Exercise directions: Each line from the material with the word "jeweils" in it must be copied.

——

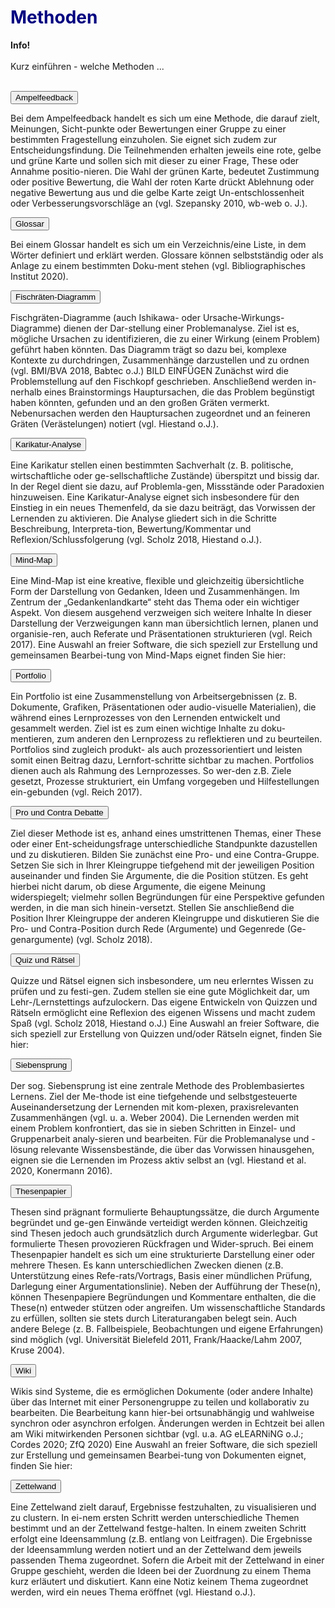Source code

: <h1 style="color:#000080">Methoden</h1>
<link rel="stylesheet" href="https://cdnjs.cloudflare.com/ajax/libs/font-awesome/4.7.0/css/font-awesome.min.css">

<div class="infobox">
  <p><i class="fa fa-info-circle" style="color:blue"></i>  <b>Info!</b>
    <br><br>
    Kurz einführen - welche Methoden ...
    <br><br>

  </p>
</div>



<div>
  <button class="accordion">Ampelfeedback</button>
  <div class="panel">
    <p>
      Bei dem Ampelfeedback handelt es sich um eine Methode, die darauf zielt, Meinungen, Sicht-punkte oder Bewertungen einer Gruppe zu einer bestimmten Fragestellung einzuholen. Sie  eignet sich zudem zur Entscheidungsfindung.  Die Teilnehmenden erhalten jeweils eine rote, gelbe und grüne Karte und sollen sich mit dieser zu einer Frage, These oder Annahme positio-nieren.  Die Wahl der grünen Karte, bedeutet Zustimmung oder positive Bewertung, die Wahl der roten Karte drückt Ablehnung oder negative Bewertung aus und die gelbe Karte zeigt Un-entschlossenheit oder Verbesserungsvorschläge an (vgl. Szepansky 2010, wb-web o. J.).
    </p>
  </div>
  <button class="accordion">Glossar</button>
  <div class="panel">
    <p>
      Bei einem Glossar handelt es sich um ein Verzeichnis/eine Liste, in dem Wörter definiert und erklärt werden. Glossare können selbstständig oder als Anlage zu einem bestimmten Doku-ment stehen (vgl. Bibliographisches Institut 2020).
      <figure style="align:middle;">
    </p>
  </div>
  <button class="accordion">Fischräten-Diagramm</button>
  <div class="panel">
    <p>
      Fischgräten-Diagramme (auch Ishikawa- oder Ursache-Wirkungs-Diagramme) dienen der Dar-stellung einer Problemanalyse. Ziel ist es, mögliche Ursachen zu identifizieren, die zu einer Wirkung (einem Problem) geführt haben könnten. Das Diagramm trägt so dazu bei, komplexe Kontexte zu durchdringen, Zusammenhänge darzustellen und zu ordnen (vgl. BMI/BVA 2018, Babtec o.J.) BILD EINFÜGEN Zunächst wird die Problemstellung auf den Fischkopf geschrieben. Anschließend werden in-nerhalb eines Brainstormings Hauptursachen, die das Problem begünstigt haben könnten, gefunden und an den großen Gräten vermerkt. Nebenursachen  werden den Hauptursachen zugeordnet und an feineren Gräten (Verästelungen) notiert (vgl. Hiestand o.J.).
    </p>
  </div>
  <button class="accordion">Karikatur-Analyse</button>
  <div class="panel">
    <p>
      Eine Karikatur stellen einen bestimmten Sachverhalt (z. B. politische, wirtschaftliche oder ge-sellschaftliche Zustände) überspitzt und bissig dar. In der Regel dient sie dazu, auf Problemla-gen, Missstände oder Paradoxien hinzuweisen. Eine Karikatur-Analyse eignet sich insbesondere für den Einstieg in ein neues Themenfeld, da sie dazu beiträgt, das Vorwissen der Lernenden zu aktivieren. Die Analyse gliedert sich in die Schritte Beschreibung, Interpreta-tion, Bewertung/Kommentar und Reflexion/Schlussfolgerung (vgl. Scholz 2018,  Hiestand o.J.). 
    </p>
  </div>
  <button class="accordion">Mind-Map</button>
  <div class="panel">
    <p>
      Eine Mind-Map ist eine kreative, flexible und gleichzeitig übersichtliche Form der Darstellung von Gedanken, Ideen und Zusammenhängen. Im Zentrum der „Gedankenlandkarte“ steht das Thema oder ein wichtiger Aspekt. Von diesem ausgehend verzweigen sich weitere Inhalte In dieser Darstellung der Verzweigungen kann man übersichtlich lernen, planen und organisie-ren, auch Referate und Präsentationen strukturieren (vgl. Reich 2017).
Eine Auswahl an freier Software, die sich speziell zur Erstellung und gemeinsamen Bearbei-tung von Mind-Maps eignet finden Sie hier:
    </p>
  </div>
  <button class="accordion">Portfolio</button>
  <div class="panel">
    <p>
      Ein Portfolio ist eine Zusammenstellung von Arbeitsergebnissen (z. B. Dokumente, Grafiken, Präsentationen oder audio-visuelle Materialien), die während eines Lernprozesses von den Lernenden entwickelt und gesammelt werden. Ziel ist es zum einen wichtige Inhalte zu doku-mentieren, zum anderen den Lernprozess zu reflektieren und zu beurteilen.  Portfolios sind zugleich produkt- als auch prozessorientiert und leisten somit einen Beitrag dazu, Lernfort-schritte sichtbar zu machen. Portfolios dienen auch als Rahmung des Lernprozesses. So wer-den z.B. Ziele gesetzt, Prozesse strukturiert, ein Umfang vorgegeben und Hilfestellungen ein-gebunden (vgl. Reich 2017).
    </p>
  </div>
  <button class="accordion">Pro und Contra Debatte</button>
  <div class="panel">
    <p>
      Ziel dieser Methode ist es, anhand eines umstrittenen Themas, einer These oder einer Ent-scheidungsfrage unterschiedliche Standpunkte dazustellen und zu diskutieren. 
Bilden Sie zunächst eine Pro- und eine Contra-Gruppe. Setzen Sie sich in Ihrer Kleingruppe tiefgehend mit der jeweiligen Position auseinander und finden Sie Argumente, die die Position stützen. Es geht hierbei nicht darum, ob diese Argumente, die eigene Meinung widerspiegelt; vielmehr sollen Begründungen für eine Perspektive gefunden werden, in die man sich hinein-versetzt. Stellen Sie anschließend die Position Ihrer Kleingruppe der anderen Kleingruppe und diskutieren Sie die Pro- und Contra-Position durch Rede (Argumente) und Gegenrede (Ge-genargumente) (vgl. Scholz 2018).
    </p>
 </div>
  <button class="accordion">Quiz und Rätsel</button>
  <div class="panel">
    <p>
      Quizze und Rätsel eignen sich insbesondere, um neu erlerntes Wissen zu prüfen und zu festi-gen. Zudem stellen sie eine gute Möglichkeit dar, um Lehr-/Lernstettings aufzulockern. Das eigene Entwickeln von Quizzen und Rätseln ermöglicht eine Reflexion des eigenen Wissens und macht zudem Spaß (vgl. Scholz 2018, Hiestand o.J.)
Eine Auswahl an freier Software, die sich speziell zur Erstellung von Quizzen und/oder Rätseln eignet, finden Sie hier:

   </p>
 </div>
  <button class="accordion">Siebensprung</button>
  <div class="panel">
    <p>
      Der sog. Siebensprung ist eine zentrale Methode des Problembasiertes Lernens. Ziel der Me-thode ist eine tiefgehende und selbstgesteuerte Auseinandersetzung der Lernenden mit kom-plexen, praxisrelevanten Zusammenhängen (vgl. u. a. Weber 2004). Die Lernenden werden mit einem Problem konfrontiert, das sie in sieben Schritten in Einzel- und Gruppenarbeit analy-sieren und bearbeiten. Für die Problemanalyse und -lösung relevante Wissensbestände, die über das Vorwissen hinausgehen, eignen sie die Lernenden im Prozess aktiv selbst an (vgl. Hiestand et al. 2020, Konermann 2016).
      </p>
 </div>
  <button class="accordion">Thesenpapier</button>
  <div class="panel">
    <p>
      Thesen sind prägnant formulierte Behauptungssätze, die durch Argumente begründet und ge-gen Einwände verteidigt werden können. Gleichzeitig sind Thesen jedoch auch grundsätzlich durch Argumente widerlegbar. Gut formulierte Thesen provozieren Rückfragen und Wider-spruch.
Bei einem Thesenpapier handelt es sich um eine strukturierte Darstellung einer oder mehrere Thesen. Es kann unterschiedlichen Zwecken dienen (z.B. Unterstützung eines Refe-rats/Vortrags, Basis einer mündlichen Prüfung, Darlegung einer Argumentationslinie).  
Neben der Aufführung der These(n), können Thesenpapiere Begründungen und Kommentare enthalten, die die These(n) entweder stützen oder angreifen. Um wissenschaftliche Standards zu erfüllen, sollten sie stets durch Literaturangaben belegt sein. Auch andere Belege (z. B. Fallbeispiele, Beobachtungen und eigene Erfahrungen) sind möglich (vgl. Universität Bielefeld 2011, Frank/Haacke/Lahm 2007, Kruse 2004).
      </p>
 </div>
  <button class="accordion">Wiki</button>
  <div class="panel">
    <p>
      Wikis sind Systeme, die es ermöglichen Dokumente (oder andere Inhalte) über das Internet mit einer Personengruppe zu teilen und kollaborativ zu bearbeiten. Die Bearbeitung kann hier-bei ortsunabhängig und wahlweise synchron oder asynchron erfolgen. Änderungen werden in Echtzeit bei allen am Wiki mitwirkenden Personen sichtbar (vgl. u.a. AG eLEARNiNG o.J.; Cordes 2020; ZfQ 2020)
Eine Auswahl an freier Software, die sich speziell zur Erstellung und gemeinsamen Bearbei-tung von Dokumenten eignet, finden Sie hier:
      </p>
 </div>
  <button class="accordion">Zettelwand</button>
  <div class="panel">
    <p>
      Eine Zettelwand zielt darauf, Ergebnisse festzuhalten, zu visualisieren und zu clustern. In ei-nem ersten Schritt werden unterschiedliche Themen bestimmt und an der Zettelwand festge-halten. In einem zweiten Schritt erfolgt eine Ideensammlung (z.B. entlang von Leitfragen). Die Ergebnisse der Ideensammlung werden notiert und an der Zettelwand dem jeweils passenden Thema zugeordnet. Sofern die Arbeit mit der Zettelwand in einer Gruppe geschieht, werden die Ideen bei der Zuordnung zu einem Thema kurz erläutert und diskutiert. Kann eine Notiz keinem Thema zugeordnet werden, wird ein neues Thema eröffnet (vgl. Hiestand o.J.).
  </div>
</div>

<script>
  /* accordion script */
  var acc = document.getElementsByClassName("accordion");
  for (var i = 0; i < acc.length; i++) {
    acc[i].addEventListener("click", function() {
      var panel = this.nextElementSibling;
      /* if panel already open */
      if (panel.style.maxHeight) {
        this.classList.toggle('activeA', false);
        panel.style.maxHeight = null;
        return;
      }
      /* else */
      for (var j = 0; j < acc.length; j++) {
        acc[j].classList.toggle('activeA', false)
        var p = acc[j].nextElementSibling;
        p.style.maxHeight = null;
      }
      this.classList.toggle('activeA', true);
      panel.style.maxHeight = panel.scrollHeight + "px";
    });
  }
</script>
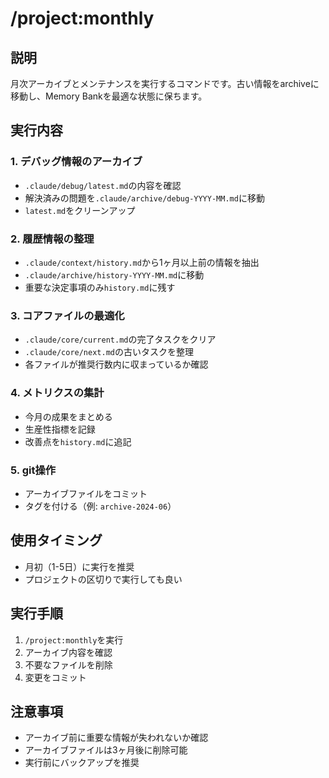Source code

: # /project:monthly

## 説明
月次アーカイブとメンテナンスを実行するコマンドです。古い情報をarchiveに移動し、Memory Bankを最適な状態に保ちます。

## 実行内容

### 1. デバッグ情報のアーカイブ
- `.claude/debug/latest.md`の内容を確認
- 解決済みの問題を`.claude/archive/debug-YYYY-MM.md`に移動
- `latest.md`をクリーンアップ

### 2. 履歴情報の整理
- `.claude/context/history.md`から1ヶ月以上前の情報を抽出
- `.claude/archive/history-YYYY-MM.md`に移動
- 重要な決定事項のみ`history.md`に残す

### 3. コアファイルの最適化
- `.claude/core/current.md`の完了タスクをクリア
- `.claude/core/next.md`の古いタスクを整理
- 各ファイルが推奨行数内に収まっているか確認

### 4. メトリクスの集計
- 今月の成果をまとめる
- 生産性指標を記録
- 改善点を`history.md`に追記

### 5. git操作
- アーカイブファイルをコミット
- タグを付ける（例: `archive-2024-06`）

## 使用タイミング
- 月初（1-5日）に実行を推奨
- プロジェクトの区切りで実行しても良い

## 実行手順
1. `/project:monthly`を実行
2. アーカイブ内容を確認
3. 不要なファイルを削除
4. 変更をコミット

## 注意事項
- アーカイブ前に重要な情報が失われないか確認
- アーカイブファイルは3ヶ月後に削除可能
- 実行前にバックアップを推奨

——

Exercise answer:
      Bei dem Ampelfeedback handelt es sich um eine Methode, die darauf zielt, Meinungen, Sicht-punkte oder Bewertungen einer Gruppe zu einer bestimmten Fragestellung einzuholen. Sie  eignet sich zudem zur Entscheidungsfindung.  Die Teilnehmenden erhalten jeweils eine rote, gelbe und grüne Karte und sollen sich mit dieser zu einer Frage, These oder Annahme positio-nieren.  Die Wahl der grünen Karte, bedeutet Zustimmung oder positive Bewertung, die Wahl der roten Karte drückt Ablehnung oder negative Bewertung aus und die gelbe Karte zeigt Un-entschlossenheit oder Verbesserungsvorschläge an (vgl. Szepansky 2010, wb-web o. J.).
      Eine Zettelwand zielt darauf, Ergebnisse festzuhalten, zu visualisieren und zu clustern. In ei-nem ersten Schritt werden unterschiedliche Themen bestimmt und an der Zettelwand festge-halten. In einem zweiten Schritt erfolgt eine Ideensammlung (z.B. entlang von Leitfragen). Die Ergebnisse der Ideensammlung werden notiert und an der Zettelwand dem jeweils passenden Thema zugeordnet. Sofern die Arbeit mit der Zettelwand in einer Gruppe geschieht, werden die Ideen bei der Zuordnung zu einem Thema kurz erläutert und diskutiert. Kann eine Notiz keinem Thema zugeordnet werden, wird ein neues Thema eröffnet (vgl. Hiestand o.J.).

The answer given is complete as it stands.